Last week, conservative House Democrats rebelled against a bill to reauthorize several expiring domestic aid programs, including extended unemployment benefits, because the bill would have added $123 billion to a federal budget deficit expected to reach $1.5 trillion this year. Why do more deficit spending, they asked, if the recovery is already underway?
"A year ago we were in the midst of the worst recession in 80 years and desperately trying to find ways to climb out of it," said Rep. Gerry Connolly (D-Va.), president of the freshman class, who credited the stimulus bill with turning the economy around. "We did the right thing and it's working. Now, a year and four months later, it's a very different situation. We are now managing a recovery and trying to sustain it."
"We've had four straight months of job growth," said Rep. Jason Altmire, a Blue Dog Democrat from Pennsylvania. "At some point you have to take a step back and look at the relative value of unemployment benefits versus people looking for jobs."
Conservative Dems were able to delay a vote on the bill, the American Jobs and Closing Loopholes Act, until the end of the week. When leadership finally agreed to chop stuff out of the package, including a month of extended unemployment benefits and health insurance subsidies for laid-off workers, it was too late -- the Senate had already adjourned for the Memorial Day break.

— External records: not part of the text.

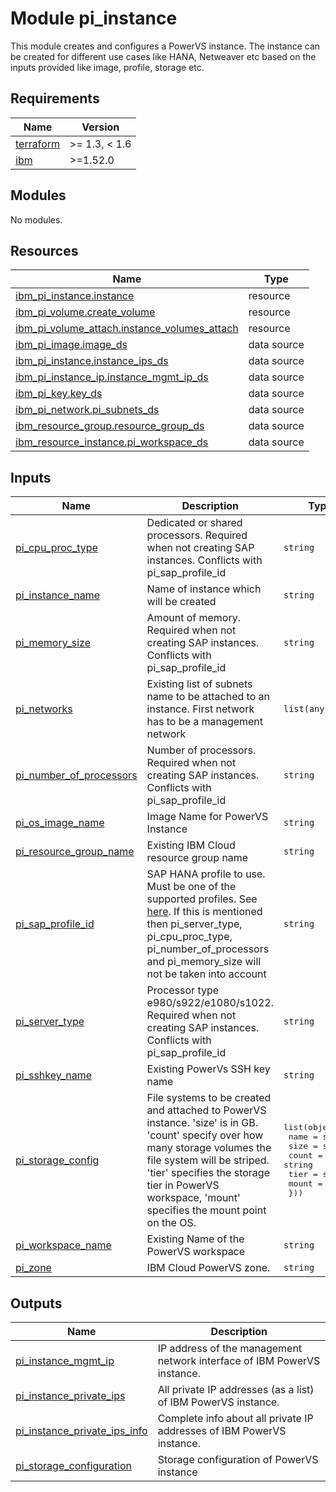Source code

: # Module pi_instance
This module creates and configures a PowerVS instance. The instance can be created for different use cases like HANA, Netweaver etc based on the inputs provided like image, profile, storage etc.

<!-- BEGINNING OF PRE-COMMIT-TERRAFORM DOCS HOOK -->
## Requirements

| Name | Version |
|------|---------|
| <a name="requirement_terraform"></a> [terraform](#requirement\_terraform) | >= 1.3, < 1.6 |
| <a name="requirement_ibm"></a> [ibm](#requirement\_ibm) | >=1.52.0 |

## Modules

No modules.

## Resources

| Name | Type |
|------|------|
| [ibm_pi_instance.instance](https://registry.terraform.io/providers/IBM-Cloud/ibm/latest/docs/resources/pi_instance) | resource |
| [ibm_pi_volume.create_volume](https://registry.terraform.io/providers/IBM-Cloud/ibm/latest/docs/resources/pi_volume) | resource |
| [ibm_pi_volume_attach.instance_volumes_attach](https://registry.terraform.io/providers/IBM-Cloud/ibm/latest/docs/resources/pi_volume_attach) | resource |
| [ibm_pi_image.image_ds](https://registry.terraform.io/providers/IBM-Cloud/ibm/latest/docs/data-sources/pi_image) | data source |
| [ibm_pi_instance.instance_ips_ds](https://registry.terraform.io/providers/IBM-Cloud/ibm/latest/docs/data-sources/pi_instance) | data source |
| [ibm_pi_instance_ip.instance_mgmt_ip_ds](https://registry.terraform.io/providers/IBM-Cloud/ibm/latest/docs/data-sources/pi_instance_ip) | data source |
| [ibm_pi_key.key_ds](https://registry.terraform.io/providers/IBM-Cloud/ibm/latest/docs/data-sources/pi_key) | data source |
| [ibm_pi_network.pi_subnets_ds](https://registry.terraform.io/providers/IBM-Cloud/ibm/latest/docs/data-sources/pi_network) | data source |
| [ibm_resource_group.resource_group_ds](https://registry.terraform.io/providers/IBM-Cloud/ibm/latest/docs/data-sources/resource_group) | data source |
| [ibm_resource_instance.pi_workspace_ds](https://registry.terraform.io/providers/IBM-Cloud/ibm/latest/docs/data-sources/resource_instance) | data source |

## Inputs

| Name | Description | Type | Default | Required |
|------|-------------|------|---------|:--------:|
| <a name="input_pi_cpu_proc_type"></a> [pi\_cpu\_proc\_type](#input\_pi\_cpu\_proc\_type) | Dedicated or shared processors. Required when not creating SAP instances. Conflicts with pi\_sap\_profile\_id | `string` | `null` | no |
| <a name="input_pi_instance_name"></a> [pi\_instance\_name](#input\_pi\_instance\_name) | Name of instance which will be created | `string` | n/a | yes |
| <a name="input_pi_memory_size"></a> [pi\_memory\_size](#input\_pi\_memory\_size) | Amount of memory. Required when not creating SAP instances. Conflicts with pi\_sap\_profile\_id | `string` | `null` | no |
| <a name="input_pi_networks"></a> [pi\_networks](#input\_pi\_networks) | Existing list of subnets name to be attached to an instance. First network has to be a management network | `list(any)` | n/a | yes |
| <a name="input_pi_number_of_processors"></a> [pi\_number\_of\_processors](#input\_pi\_number\_of\_processors) | Number of processors. Required when not creating SAP instances. Conflicts with pi\_sap\_profile\_id | `string` | `null` | no |
| <a name="input_pi_os_image_name"></a> [pi\_os\_image\_name](#input\_pi\_os\_image\_name) | Image Name for PowerVS Instance | `string` | n/a | yes |
| <a name="input_pi_resource_group_name"></a> [pi\_resource\_group\_name](#input\_pi\_resource\_group\_name) | Existing IBM Cloud resource group name | `string` | n/a | yes |
| <a name="input_pi_sap_profile_id"></a> [pi\_sap\_profile\_id](#input\_pi\_sap\_profile\_id) | SAP HANA profile to use. Must be one of the supported profiles. See [here](https://cloud.ibm.com/docs/sap?topic=sap-hana-iaas-offerings-profiles-power-vs). If this is mentioned then pi\_server\_type, pi\_cpu\_proc\_type, pi\_number\_of\_processors and pi\_memory\_size will not be taken into account | `string` | `"ush1-4x128"` | no |
| <a name="input_pi_server_type"></a> [pi\_server\_type](#input\_pi\_server\_type) | Processor type e980/s922/e1080/s1022. Required when not creating SAP instances. Conflicts with pi\_sap\_profile\_id | `string` | `null` | no |
| <a name="input_pi_sshkey_name"></a> [pi\_sshkey\_name](#input\_pi\_sshkey\_name) | Existing PowerVs SSH key name | `string` | n/a | yes |
| <a name="input_pi_storage_config"></a> [pi\_storage\_config](#input\_pi\_storage\_config) | File systems to be created and attached to PowerVS instance. 'size' is in GB. 'count' specify over how many storage volumes the file system will be striped. 'tier' specifies the storage tier in PowerVS workspace, 'mount' specifies the mount point on the OS. | <pre>list(object({<br>    name  = string<br>    size  = string<br>    count = string<br>    tier  = string<br>    mount = string<br>  }))</pre> | <pre>[<br>  {<br>    "count": "2",<br>    "mount": "/data",<br>    "name": "data",<br>    "size": "100",<br>    "tier": "tier1"<br>  }<br>]</pre> | no |
| <a name="input_pi_workspace_name"></a> [pi\_workspace\_name](#input\_pi\_workspace\_name) | Existing Name of the PowerVS workspace | `string` | n/a | yes |
| <a name="input_pi_zone"></a> [pi\_zone](#input\_pi\_zone) | IBM Cloud PowerVS zone. | `string` | n/a | yes |

## Outputs

| Name | Description |
|------|-------------|
| <a name="output_pi_instance_mgmt_ip"></a> [pi\_instance\_mgmt\_ip](#output\_pi\_instance\_mgmt\_ip) | IP address of the management network interface of IBM PowerVS instance. |
| <a name="output_pi_instance_private_ips"></a> [pi\_instance\_private\_ips](#output\_pi\_instance\_private\_ips) | All private IP addresses (as a list) of IBM PowerVS instance. |
| <a name="output_pi_instance_private_ips_info"></a> [pi\_instance\_private\_ips\_info](#output\_pi\_instance\_private\_ips\_info) | Complete info about all private IP addresses of IBM PowerVS instance. |
| <a name="output_pi_storage_configuration"></a> [pi\_storage\_configuration](#output\_pi\_storage\_configuration) | Storage configuration of PowerVS instance |
<!-- END OF PRE-COMMIT-TERRAFORM DOCS HOOK -->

Several programs, including extended unemployment benefits, lapsed Tuesday and won't be reauthorized until sometime after June 7, when the Senate returns from its vacation. And that, if it happens, may be the final reauthorization: Though unemployment is higher now than when Congress gave the jobless an additional 18 months of benefits, Democrats are unwilling to commit to doing more when the extended benefits expire again at the end of the year.
Doug Thornell, a spokesman for Rep. Chris Van Hollen (D-Md.), pointed out that Republicans solidly opposed the bill. "They voted against American jobs, they voted to send American jobs overseas, and they turned their backs on workers who are unemployed through no fault of their own."

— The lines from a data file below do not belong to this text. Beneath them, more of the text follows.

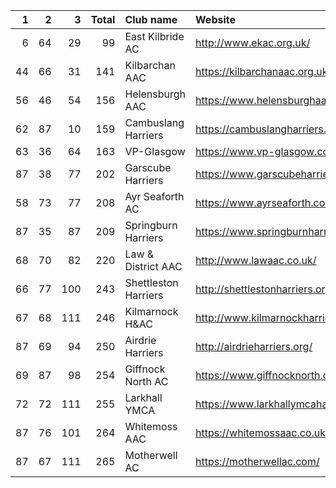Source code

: |   1 |   2 |   3 |   Total | Club name            | Website                               |
|----:|----:|----:|--------:|:---------------------|:--------------------------------------|
|   6 |  64 |  29 |      99 | East Kilbride AC     | http://www.ekac.org.uk/               |
|  44 |  66 |  31 |     141 | Kilbarchan AAC       | https://kilbarchanaac.org.uk/         |
|  56 |  46 |  54 |     156 | Helensburgh AAC      | https://www.helensburghaac.com/       |
|  62 |  87 |  10 |     159 | Cambuslang Harriers  | https://cambuslangharriers.org/       |
|  63 |  36 |  64 |     163 | VP-Glasgow           | https://www.vp-glasgow.com            |
|  87 |  38 |  77 |     202 | Garscube Harriers    | https://www.garscubeharriers.org.uk/  |
|  58 |  73 |  77 |     208 | Ayr Seaforth AC      | https://www.ayrseaforth.co.uk/        |
|  87 |  35 |  87 |     209 | Springburn Harriers  | https://www.springburnharriers.co.uk/ |
|  68 |  70 |  82 |     220 | Law & District AAC   | http://www.lawaac.co.uk/              |
|  66 |  77 | 100 |     243 | Shettleston Harriers | http://shettlestonharriers.org.uk/    |
|  67 |  68 | 111 |     246 | Kilmarnock H&AC      | http://www.kilmarnockharriers.com/    |
|  87 |  69 |  94 |     250 | Airdrie Harriers     | http://airdrieharriers.org/           |
|  69 |  87 |  98 |     254 | Giffnock North AC    | https://www.giffnocknorth.co.uk/      |
|  72 |  72 | 111 |     255 | Larkhall YMCA        | https://www.larkhallymcaharriers.org  |
|  87 |  76 | 101 |     264 | Whitemoss AAC        | https://whitemossaac.co.uk/           |
|  87 |  67 | 111 |     265 | Motherwell AC        | https://motherwellac.com/             |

This week, according to the Department of Labor, 19,400 people prematurely exhausted their unemployment benefits because of the lapse. There's no indication the Senate will move quickly when it returns next week, when the number of premature exhaustions will climb to 323,400. By the end of the month the number will reach 1.2 million.
Friday's jobs report from the Labor Department showed the economy added 431,000 jobs in May, but 411,000 of those came from temporary Census hiring. The unemployment rate fell from 9.9 to 9.7 percent, in part because the labor force shrank as some jobless people gave up looking for work.
"I think it's important for us not to dismiss this report just because there were Census jobs in it. A job's a job," said Thornell. "Over the last two months there have been close to 300,000 private sector jobs created. That's a huge turnaround from the Bush years."
The number of long-term unemployed inched up by about 47,000, to 6.76 million. That's 46 percent of the 15 million jobless Americans, and it's the programs to help them that are on the chopping block. Sixty-seven percent of the unemployed received benefits; without the extensions Congress has passed since the recession, only 35 percent of the 15 million unemployed would be receiving benefits.
While Congress struggles to preserve the existing programs, no help whatsoever is forthcoming for the hundreds of thousands who have already exhausted the 99 weeks of unemployment benefits available in some states.
"Today's jobs report proves we are still in desperate straits in terms of our jobs recovery," said Judy Conti, a lobbyist with the National Employment Law Project. "For anybody in Congress to suggest that now is the time to start pulling back our supports for people who are unemployed through no fault of their own proves that they are out of touch with reality at best and heartless at worst."
Progressive economist Dean Baker, co-director of the Center for Economic and Policy Research, said the unimpressive jobs report "actually is good news in that it should shut up the dingbats
who thought the economy was recovering just fine."